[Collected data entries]
* * * * * * * * *

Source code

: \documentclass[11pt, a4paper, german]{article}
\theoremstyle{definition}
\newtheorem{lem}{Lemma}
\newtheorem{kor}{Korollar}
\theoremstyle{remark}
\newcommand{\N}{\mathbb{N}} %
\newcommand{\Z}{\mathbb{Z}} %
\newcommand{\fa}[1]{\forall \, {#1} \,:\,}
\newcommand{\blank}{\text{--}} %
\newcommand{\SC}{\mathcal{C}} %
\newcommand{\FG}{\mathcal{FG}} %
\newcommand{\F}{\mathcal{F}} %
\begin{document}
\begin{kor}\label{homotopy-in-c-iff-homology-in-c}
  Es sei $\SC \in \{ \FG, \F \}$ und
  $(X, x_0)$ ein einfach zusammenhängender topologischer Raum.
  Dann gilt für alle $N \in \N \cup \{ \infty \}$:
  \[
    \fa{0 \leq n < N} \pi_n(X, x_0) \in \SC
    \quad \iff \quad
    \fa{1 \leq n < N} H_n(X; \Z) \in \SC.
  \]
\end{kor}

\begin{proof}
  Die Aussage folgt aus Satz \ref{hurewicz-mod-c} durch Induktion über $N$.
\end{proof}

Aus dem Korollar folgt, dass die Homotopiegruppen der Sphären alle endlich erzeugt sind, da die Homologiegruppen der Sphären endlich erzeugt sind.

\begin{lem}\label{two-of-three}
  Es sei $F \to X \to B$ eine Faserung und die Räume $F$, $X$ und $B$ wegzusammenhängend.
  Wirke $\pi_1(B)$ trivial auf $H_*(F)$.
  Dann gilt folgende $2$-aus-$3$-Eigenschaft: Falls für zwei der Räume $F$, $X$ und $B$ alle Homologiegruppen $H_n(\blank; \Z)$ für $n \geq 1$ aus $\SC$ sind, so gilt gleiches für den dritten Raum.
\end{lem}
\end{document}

* * * * * * * * *

> [Your assignment] What lines in the data above carry "blank"? Return them all.

> [Solution]
\newcommand{\blank}{\text{--}} %
  Dann gilt folgende $2$-aus-$3$-Eigenschaft: Falls für zwei der Räume $F$, $X$ und $B$ alle Homologiegruppen $H_n(\blank; \Z)$ für $n \geq 1$ aus $\SC$ sind, so gilt gleiches für den dritten Raum.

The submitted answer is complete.